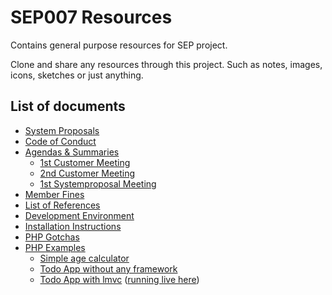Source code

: # SEP007 Resources

Contains general purpose resources for SEP project.

Clone and share any resources through this project. Such as notes, images, icons, sketches or just anything.

## List of documents

* [System Proposals](system-proposals.md)
* [Code of Conduct](code-of-conduct.md)
* [Agendas & Summaries](/agendas-summaries)
   * [1st Customer Meeting](/agendas-summaries/1st-customer-meeting.md)
   * [2nd Customer Meeting](/agendas-summaries/2nd-customer-meeting.md)
   * [1st Systemproposal Meeting](/agendas-summaries/1st-systemproposal-meeting.md)
* [Member Fines](member-fines.md)
* [List of References](development-references.md)
* [Development Environment](development-environment.md)
* [Installation Instructions](installing-patat.md)
* [PHP Gotchas](php-gotchas.md)
* [PHP Examples](https://github.com/sep007/php-examples)
   - [Simple age calculator](https://github.com/SEP007/php-examples/tree/master/age)
   - [Todo App without any framework](https://github.com/SEP007/php-examples/tree/master/todo)
   - [Todo App with lmvc](https://github.com/SEP007/php-examples/tree/master/lmvc-todo) ([running live here](http://todo.tdeekens.name))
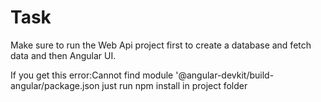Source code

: # Task

Make sure to run the Web Api project first to create a database and fetch data and then Angular UI.


If you get this error:Cannot find module '@angular-devkit/build-angular/package.json just run npm install in project folder
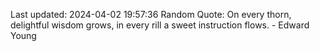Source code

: Last updated: 2024-04-02 19:57:36
Random Quote: On every thorn, delightful wisdom grows, in every rill a sweet instruction flows. - Edward Young
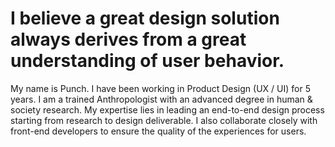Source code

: # I believe a great design solution always derives from a great understanding of user behavior.

My name is Punch. I have been working in Product Design (UX / UI) for 5 years. I
am a trained Anthropologist with an advanced degree in human & society research.
My expertise lies in leading an end-to-end design process starting from research
to design deliverable. I also collaborate closely with front-end developers to
ensure the quality of the experiences for users.
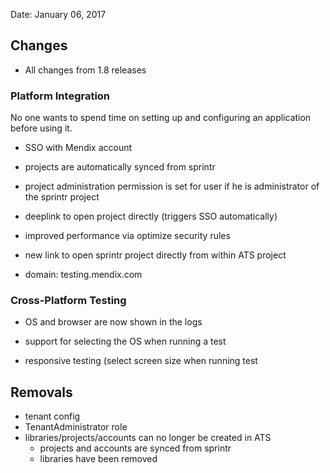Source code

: Date: January 06, 2017

## Changes

* All changes from 1.8 releases

### Platform Integration

No one wants to spend time on setting up and configuring an application before using it.

* SSO with Mendix account
* projects are automatically synced from sprintr
* project administration permission is set for user if he is administrator of the sprintr project
* deeplink to open project directly \(triggers SSO automatically\)

* improved performance via optimize security rules
* new link to open sprintr project directly from within ATS project
* domain: testing.mendix.com

### Cross-Platform Testing

* OS and browser are now shown in the logs
* support for selecting the OS when running a test

* responsive testing \(select screen size when running test

## Removals

* tenant config
* TenantAdministrator role
* libraries/projects/accounts can no longer be created in ATS
  * projects and accounts are synced from sprintr
  * libraries have been removed



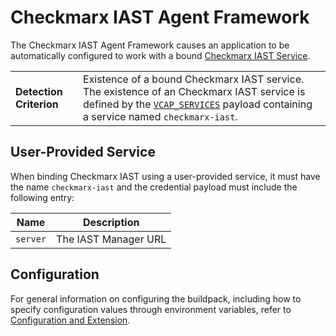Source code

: # Checkmarx IAST Agent Framework
The Checkmarx IAST Agent Framework causes an application to be automatically configured to work with a bound [Checkmarx IAST Service][].

<table>
  <tr>
    <td><strong>Detection Criterion</strong></td><td>Existence of a bound Checkmarx IAST service. The existence of an Checkmarx IAST service is defined by the <a href="http://docs.cloudfoundry.org/devguide/deploy-apps/environment-variable.html#VCAP-SERVICES"><code>VCAP_SERVICES</code></a> payload containing a service named <code>checkmarx-iast</code>.
</td>
  </tr>
</table>

## User-Provided Service
When binding Checkmarx IAST using a user-provided service, it must have the name `checkmarx-iast` and the credential payload must include the following entry:

| Name | Description
| ---- | -----------
| `server` | The IAST Manager URL

## Configuration
For general information on configuring the buildpack, including how to specify configuration values through environment variables, refer to [Configuration and Extension][].

[Checkmarx IAST Service]: https://www.checkmarx.com/products/interactive-application-security-testing
[Configuration and Extension]: ../README.md#configuration-and-extension
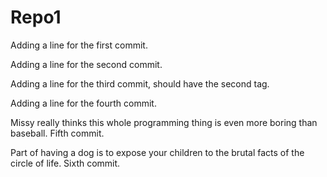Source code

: Repo1
=====

Adding a line for the first commit.

Adding a line for the second commit.

Adding a line for the third commit, should have the second tag.

Adding a line for the fourth commit.

Missy really thinks this whole programming thing is even more boring than baseball. Fifth commit.

Part of having a dog is to expose your children to the brutal facts of the circle of life. Sixth commit.
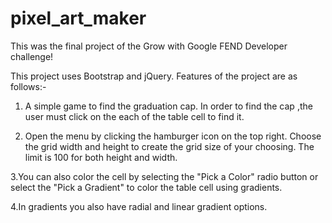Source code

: # pixel_art_maker
This was the final project of the Grow with Google FEND Developer challenge!

This project uses Bootstrap and jQuery. Features of the project are as follows:-

1. A simple game to find the graduation cap. In order to find the cap ,the user must click on the each of the table cell to find it.

2. Open the menu by clicking the hamburger icon on the top right. Choose the grid width and height to create the grid size of your choosing. The limit is 100 for both height and width.

3.You can also color the cell by selecting the "Pick a Color" radio button or select the "Pick a Gradient" to color the table cell using gradients.

4.In gradients you also have radial and linear gradient options.

    

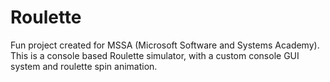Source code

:# Roulette
Fun project created for MSSA (Microsoft Software and Systems Academy). This is a console based Roulette simulator, with a custom console GUI system and roulette spin animation.
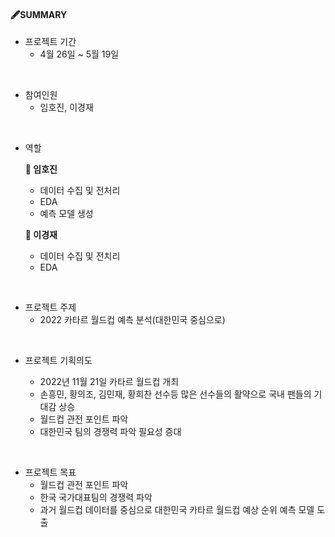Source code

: #### 🖋SUMMARY

- 프로젝트 기간
  - 4월 26일 ~ 5월 19일

</br>

- 참여인원
  - 임호진, 이경재

</br>

- 역할

  <B>:man: 임호진</B>
  - 데이터 수집 및 전처리
  - EDA
  - 예측 모델 생성
  
  
  <B>:man: 이경재</B>
  - 데이터 수집 및 전치리
  - EDA
 </br>
 
- 프로젝트 주제
  - 2022 카타르 월드컵 예측 분석(대한민국 중심으로)

</br>

- 프로젝트 기획의도

  - 2022년 11월 21일 카타르 월드컵 개최
  - 손흥민, 황의조, 김민재, 황희찬 선수등 많은 선수들의 활약으로 국내 팬들의 기대감 상승
  - 월드컵 관전 포인트 파악
  - 대한민국 팀의 경쟁력 파악 필요성 증대

</br>

- 프로젝트 목표
  - 월드컵 관전 포인트 파악
  - 한국 국가대표팀의 경쟁력 파악
  - 과거 월드컵 데이터를 중심으로 대한민국 카타르 월드컵 예상 순위 예측 모델 도출



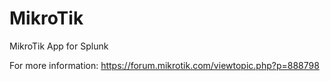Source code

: # MikroTik
MikroTik App for Splunk

For more information:
https://forum.mikrotik.com/viewtopic.php?p=888798

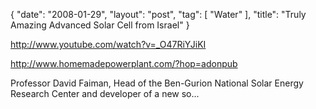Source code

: {
   "date": "2008-01-29",
   "layout": "post",
   "tag": [
      "Water"
   ],
   "title": "Truly Amazing Advanced Solar Cell from Israel"
}

http://www.youtube.com/watch?v=_O47RiYJiKI 

http://www.homemadepowerplant.com/?hop=adonpub 

Professor David Faiman, Head of the Ben-Gurion National Solar Energy Research Center and developer of a new so...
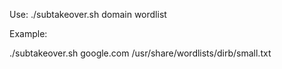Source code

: Use:
./subtakeover.sh domain wordlist

Example:

./subtakeover.sh google.com /usr/share/wordlists/dirb/small.txt
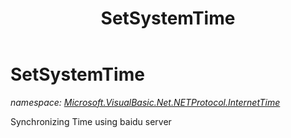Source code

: ﻿---
title: SetSystemTime
---

# SetSystemTime
_namespace: [Microsoft.VisualBasic.Net.NETProtocol.InternetTime](N-Microsoft.VisualBasic.Net.NETProtocol.InternetTime.html)_

Synchronizing Time using baidu server




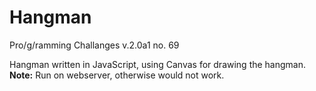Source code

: # Hangman
Pro/g/ramming Challanges v.2.0a1 no. 69

Hangman written in JavaScript, using Canvas for drawing the hangman.\
**Note:** Run on webserver, otherwise would not work.

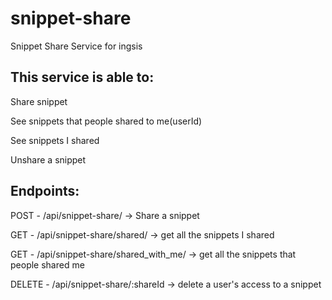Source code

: # snippet-share
Snippet Share Service for ingsis

## This service is able to:

Share snippet

See snippets that people shared to me(userId)

See snippets I shared

Unshare a snippet

## Endpoints:

POST - /api/snippet-share/ -> Share a snippet

GET - /api/snippet-share/shared/ -> get all the snippets I shared

GET - /api/snippet-share/shared_with_me/ -> get all the snippets that people shared me

DELETE - /api/snippet-share/:shareId -> delete a user's access to a snippet
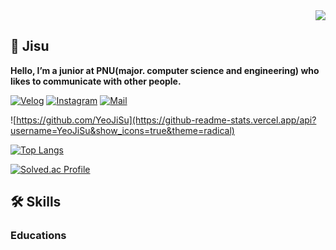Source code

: <div align="right">
<a href="https://hits.seeyoufarm.com"><img src="https://hits.seeyoufarm.com/api/count/incr/badge.svg?url=https%3A%2F%2Fgithub.com%2FYeoJiSu&count_bg=%23C23EA9&title_bg=%23555555&icon=&icon_color=%23E7E7E7&title=hits&edge_flat=false"/></a>
</div>

## 🐰 Jisu
**Hello, I’m a junior at PNU(major. computer science and engineering) who likes to communicate with other people.**

[![Velog]](https://velog.io/@diduya)
[![Instagram]](https://www.instagram.com/diduya0.0/)
[![Mail]](mailto:yeoji1503@gmail.com)



![https://github.com/YeoJiSu](https://github-readme-stats.vercel.app/api?username=YeoJiSu&show_icons=true&theme=radical)

[![Top Langs](https://github-readme-stats.vercel.app/api/top-langs/?username=YeoJiSu&show_icons=true&langs_count=6&layout=compact&hide=shell&theme=radical)](https://github.com/YeoJiSu?tab=repositories)

[![Solved.ac Profile](http://mazassumnida.wtf/api/v2/generate_badge?boj=duwltn1301)](https://solved.ac/duwltn1301/)


## 🛠 Skills

### Educations


<!-- Header -->

[Velog]: http://img.shields.io/badge/-%20Blog-DD0B78?style=flat-square&logo=github%20Sponsors&logoColor=white
[instagram]: https://img.shields.io/badge/-diduya0.0-E4405F?style=flat-square&logo=Instagram&logoColor=white
[mail]: https://img.shields.io/badge/Mail-EA4335?style=flat-square&logo=Gmail&logoColor=white

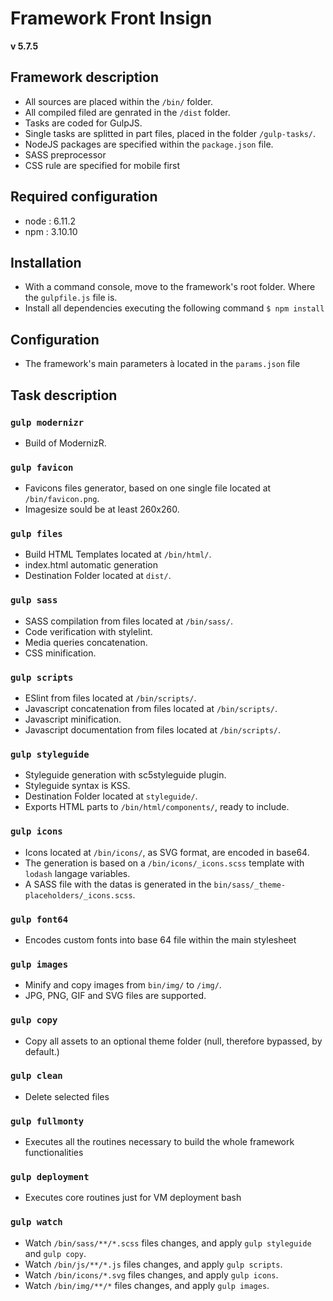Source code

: # Framework Front Insign
**v 5.7.5**


## Framework description

- All sources are placed within the `/bin/` folder.
- All compiled filed are genrated in the `/dist` folder.
- Tasks are coded for GulpJS.
- Single tasks are splitted in part files, placed in the folder `/gulp-tasks/`.
- NodeJS packages are specified within the `package.json` file.
- SASS preprocessor
- CSS rule are specified for mobile first


## Required configuration

- node : 6.11.2
- npm : 3.10.10


## Installation

- With a command console, move to the framework's root folder. Where the `gulpfile.js` file is.
- Install all dependencies executing the following command `$ npm install`


## Configuration

- The framework's main parameters à located in the `params.json` file


## Task description

### `gulp modernizr`
- Build of ModernizR.

### `gulp favicon`
- Favicons files generator, based on one single file located at `/bin/favicon.png`.
- Imagesize sould be at least 260x260.

### `gulp files`
- Build HTML Templates located at `/bin/html/`.
- index.html automatic generation
- Destination Folder located at `dist/`.

### `gulp sass`
- SASS compilation from files located at `/bin/sass/`.
- Code verification with stylelint.
- Media queries concatenation.
- CSS minification.

### `gulp scripts`
- ESlint from files located at `/bin/scripts/`.
- Javascript concatenation from files located at `/bin/scripts/`.
- Javascript minification.
- Javascript documentation from files located at `/bin/scripts/`.

### `gulp styleguide`
- Styleguide generation with sc5styleguide plugin.
- Styleguide syntax is KSS.
- Destination Folder located at `styleguide/`.
- Exports HTML parts to `/bin/html/components/`, ready to include.

### `gulp icons`
- Icons located at `/bin/icons/`, as SVG format, are encoded in base64.
- The generation is based on a `/bin/icons/_icons.scss` template with `lodash` langage variables.
- A SASS file with the datas is generated in the `bin/sass/_theme-placeholders/_icons.scss`.

### `gulp font64`
- Encodes custom fonts into base 64 file within the main stylesheet

### `gulp images`
- Minify and copy images from `bin/img/` to `/img/`.
- JPG, PNG, GIF and SVG files are supported.

### `gulp copy`
- Copy all assets to an optional theme folder (null, therefore bypassed, by default.)

### `gulp clean`
- Delete selected files

### `gulp fullmonty`
- Executes all the routines necessary to build the whole framework functionalities

### `gulp deployment`
- Executes core routines just for VM deployment bash

### `gulp watch`
- Watch `/bin/sass/**/*.scss` files changes, and apply `gulp styleguide` and `gulp copy`.
- Watch `/bin/js/**/*.js` files changes, and apply `gulp scripts`.
- Watch `/bin/icons/*.svg` files changes, and apply `gulp icons`.
- Watch `/bin/img/**/*` files changes, and apply `gulp images`.

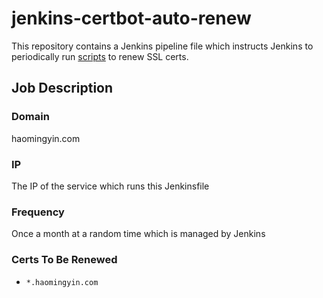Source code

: # jenkins-certbot-auto-renew

This repository contains a Jenkins pipeline file which instructs Jenkins to periodically run [scripts](https://github.com/haomingyin/certbot-namecheap-hook) to renew SSL certs.

## Job Description

### Domain

haomingyin.com

### IP

The IP of the service which runs this Jenkinsfile

### Frequency

Once a month at a random time which is managed by Jenkins

### Certs To Be Renewed

- `*.haomingyin.com`
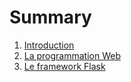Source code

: # Summary

1. [Introduction](README.md)
2. [La programmation Web](chapter1.md)
3. [Le framework Flask](chapter2.md)
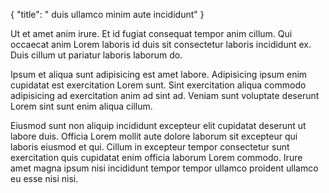 {
  "title": " duis ullamco minim aute incididunt"
}

Ut et amet anim irure. Et id fugiat consequat tempor anim cillum. Qui occaecat anim Lorem laboris id duis sit consectetur laboris incididunt ex. Duis cillum ut pariatur laboris laborum do.

Ipsum et aliqua sunt adipisicing est amet labore. Adipisicing ipsum enim cupidatat est exercitation Lorem sunt. Sint exercitation aliqua commodo adipisicing ad exercitation anim ad sint ad. Veniam sunt voluptate deserunt Lorem sint sunt enim aliqua cillum.

Eiusmod sunt non aliquip incididunt excepteur elit cupidatat deserunt ut labore duis. Officia Lorem mollit aute dolore laborum sit excepteur qui laboris eiusmod et qui. Cillum in excepteur tempor consectetur sunt exercitation quis cupidatat enim officia laborum Lorem commodo. Irure amet magna ipsum nisi incididunt tempor tempor ullamco proident ullamco eu esse nisi nisi.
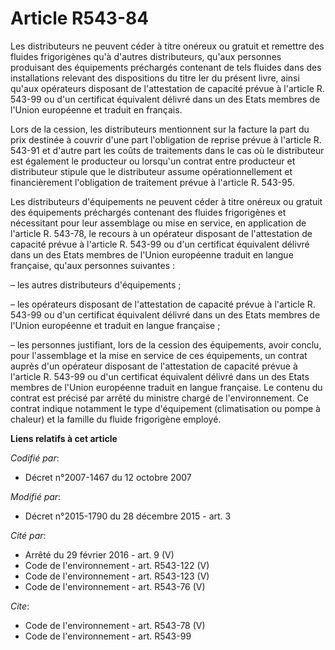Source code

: # Article R543-84

Les distributeurs ne peuvent céder à titre onéreux ou gratuit et remettre des fluides frigorigènes qu'à d'autres
distributeurs, qu'aux personnes produisant des équipements préchargés contenant de tels fluides dans des installations
relevant des dispositions du titre Ier du présent livre, ainsi qu'aux opérateurs disposant de l'attestation de capacité
prévue à l'article R. 543-99 ou d'un certificat équivalent délivré dans un des Etats membres de l'Union européenne et traduit
en français.

Lors de la cession, les distributeurs mentionnent sur la facture la part du prix destinée à couvrir d'une part l'obligation
de reprise prévue à l'article R. 543-91 et d'autre part les coûts de traitements dans le cas où le distributeur est également
le producteur ou lorsqu'un contrat entre producteur et distributeur stipule que le distributeur assume opérationnellement et
financièrement l'obligation de traitement prévue à l'article R. 543-95.

Les distributeurs d'équipements ne peuvent céder à titre onéreux ou gratuit des équipements préchargés contenant des fluides
frigorigènes et nécessitant pour leur assemblage ou mise en service, en application de l'article R. 543-78, le recours à un
opérateur disposant de l'attestation de capacité prévue à l'article R. 543-99 ou d'un certificat équivalent délivré dans un
des Etats membres de l'Union européenne traduit en langue française, qu'aux personnes suivantes :

– les autres distributeurs d'équipements ;

– les opérateurs disposant de l'attestation de capacité prévue à l'article R. 543-99 ou d'un certificat équivalent délivré
dans un des Etats membres de l'Union européenne et traduit en langue française ;

– les personnes justifiant, lors de la cession des équipements, avoir conclu, pour l'assemblage et la mise en service de ces
équipements, un contrat auprès d'un opérateur disposant de l'attestation de capacité prévue à l'article R. 543-99 ou d'un
certificat équivalent délivré dans un des Etats membres de l'Union européenne traduit en langue française. Le contenu du
contrat est précisé par arrêté du ministre chargé de l'environnement. Ce contrat indique notamment le type d'équipement
(climatisation ou pompe à chaleur) et la famille du fluide frigorigène employé.

**Liens relatifs à cet article**

_Codifié par_:

  - Décret n°2007-1467 du 12 octobre 2007

_Modifié par_:

  - Décret n°2015-1790 du 28 décembre 2015 - art. 3

_Cité par_:

  - Arrêté du 29 février 2016 - art. 9 (V)
  - Code de l'environnement - art. R543-122 (V)
  - Code de l'environnement - art. R543-123 (V)
  - Code de l'environnement - art. R543-76 (V)

_Cite_:

  - Code de l'environnement - art. R543-78 (V)
  - Code de l'environnement - art. R543-99

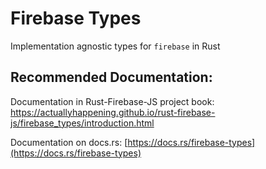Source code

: # Firebase Types
Implementation agnostic types for `firebase` in Rust

## Recommended Documentation:
Documentation in Rust-Firebase-JS project book: https://actuallyhappening.github.io/rust-firebase-js/firebase_types/introduction.html

Documentation on docs.rs: [https://docs.rs/firebase-types](https://docs.rs/firebase-types)
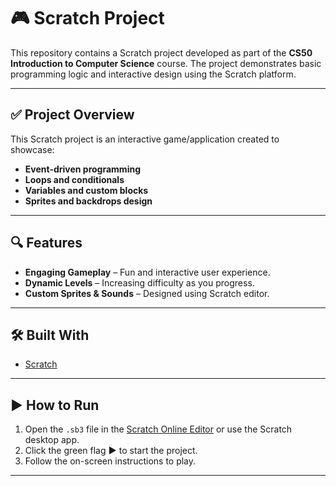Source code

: # 🎮 Scratch Project  

This repository contains a Scratch project developed as part of the **CS50 Introduction to Computer Science** course. The project demonstrates basic programming logic and interactive design using the Scratch platform.  

---

## ✅ Project Overview  
This Scratch project is an interactive game/application created to showcase:  
- **Event-driven programming**  
- **Loops and conditionals**  
- **Variables and custom blocks**  
- **Sprites and backdrops design**  

---

## 🔍 Features  
- **Engaging Gameplay** – Fun and interactive user experience.  
- **Dynamic Levels** – Increasing difficulty as you progress.  
- **Custom Sprites & Sounds** – Designed using Scratch editor.  

---

## 🛠 Built With  
- [Scratch](https://scratch.mit.edu/)  

---

## ▶️ How to Run  
1. Open the `.sb3` file in the [Scratch Online Editor](https://scratch.mit.edu/projects/editor/) or use the Scratch desktop app.  
2. Click the green flag **▶** to start the project.  
3. Follow the on-screen instructions to play.  

---

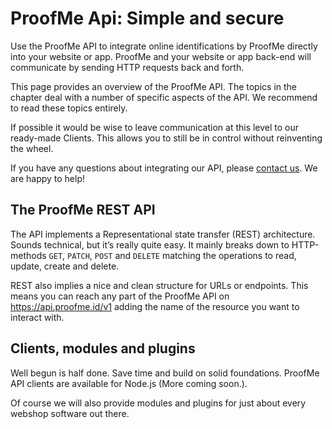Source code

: # ProofMe Api: Simple and secure

Use the ProofMe API to integrate online identifications by ProofMe directly into your website or app. ProofMe and your website or app back-end will communicate by sending HTTP requests back and forth.

This page provides an overview of the ProofMe API. The topics in the chapter deal with a number of specific aspects of the API. We recommend to read these topics entirely.

If possible it would be wise to leave communication at this level to our ready-made Clients. This allows you to still be in control without reinventing the wheel.

If you have any questions about integrating our API, please [contact us](https://proofme.id/#contact). We are happy to help!

## The ProofMe REST API

The API implements a Representational state transfer (REST) architecture. Sounds technical, but it’s really quite easy. It mainly breaks down to HTTP-methods `GET`, `PATCH`, `POST` and `DELETE` matching the operations to read, update, create and delete.

REST also implies a nice and clean structure for URLs or endpoints. This means you can reach any part of the ProofMe API on https://api.proofme.id/v1 adding the name of the resource you want to interact with.

## Clients, modules and plugins

Well begun is half done. Save time and build on solid foundations. ProofMe API clients are available for Node.js (More coming soon.).

Of course we will also provide modules and plugins for just about every webshop software out there.


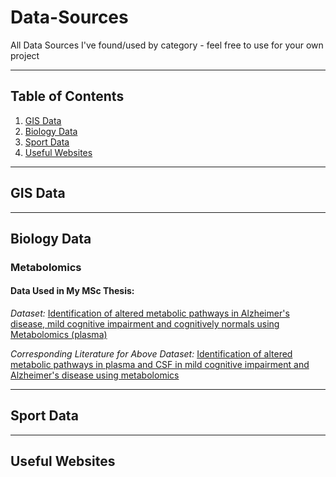 # Data-Sources
All Data Sources I've found/used by category - feel free to use for your own project
***
## Table of Contents
1. [GIS Data](#gis-data)
2. [Biology Data](#biology-data)
3. [Sport Data](#sport-data)
4. [Useful Websites](#useful-websites)
***
## GIS Data

***
## Biology Data
### Metabolomics
#### Data Used in My MSc Thesis:
_Dataset:_
[Identification of altered metabolic pathways in Alzheimer's disease, mild cognitive impairment and cognitively normals using Metabolomics (plasma)](https://www.metabolomicsworkbench.org/data/DRCCMetadata.php?Mode=Study&StudyID=ST000046)

_Corresponding Literature for Above Dataset:_
[Identification of altered metabolic pathways in plasma and CSF in mild cognitive impairment and Alzheimer's disease using metabolomics](https://pubmed.ncbi.nlm.nih.gov/23700429/)



***
## Sport Data

***
## Useful Websites
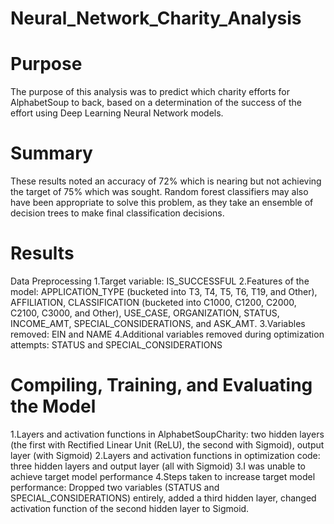 # Neural_Network_Charity_Analysis

# Purpose
The purpose of this analysis was to predict which charity efforts for AlphabetSoup to back, based on a determination of the success of the effort using Deep Learning Neural Network models.

# Summary
These results noted an accuracy of 72% which is nearing but not achieving the target of 75% which was sought. Random forest classifiers may also have been appropriate to solve this problem, as they take an ensemble of decision trees to make final classification decisions.

# Results
Data Preprocessing
1.Target variable: IS_SUCCESSFUL
2.Features of the model: APPLICATION_TYPE (bucketed into T3, T4, T5, T6, T19, and Other), AFFILIATION, CLASSIFICATION (bucketed into C1000, C1200, C2000, C2100, C3000, and Other), USE_CASE, ORGANIZATION, STATUS, INCOME_AMT, SPECIAL_CONSIDERATIONS, and ASK_AMT.
3.Variables removed: EIN and NAME
4.Additional variables removed during optimization attempts: STATUS and SPECIAL_CONSIDERATIONS

# Compiling, Training, and Evaluating the Model
1.Layers and activation functions in AlphabetSoupCharity: two hidden layers (the first with Rectified Linear Unit (ReLU), the second with Sigmoid), output layer (with Sigmoid)
2.Layers and activation functions in optimization code: three hidden layers and output layer (all with Sigmoid)
3.I was unable to achieve target model performance
4.Steps taken to increase target model performance: Dropped two variables (STATUS and SPECIAL_CONSIDERATIONS) entirely, added a third hidden layer, changed activation function of the second hidden layer to Sigmoid.

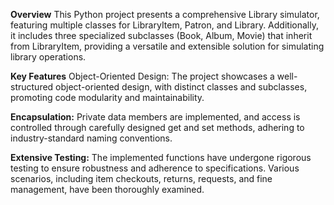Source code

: **Overview**
This Python project presents a comprehensive Library simulator, featuring multiple classes for LibraryItem, Patron, and Library. Additionally, it includes three specialized subclasses (Book, Album, Movie) that inherit from LibraryItem, providing a versatile and extensible solution for simulating library operations.

**Key Features**
Object-Oriented Design: The project showcases a well-structured object-oriented design, with distinct classes and subclasses, promoting code modularity and maintainability.

**Encapsulation:** Private data members are implemented, and access is controlled through carefully designed get and set methods, adhering to industry-standard naming conventions.

**Extensive Testing:** The implemented functions have undergone rigorous testing to ensure robustness and adherence to specifications. Various scenarios, including item checkouts, returns, requests, and fine management, have been thoroughly examined.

________________

* _WHAT THE TASK ASKS_
Each line in the material either holds the string "attestation" or does not. State how many do, and nothing else.

* _REPLY_
4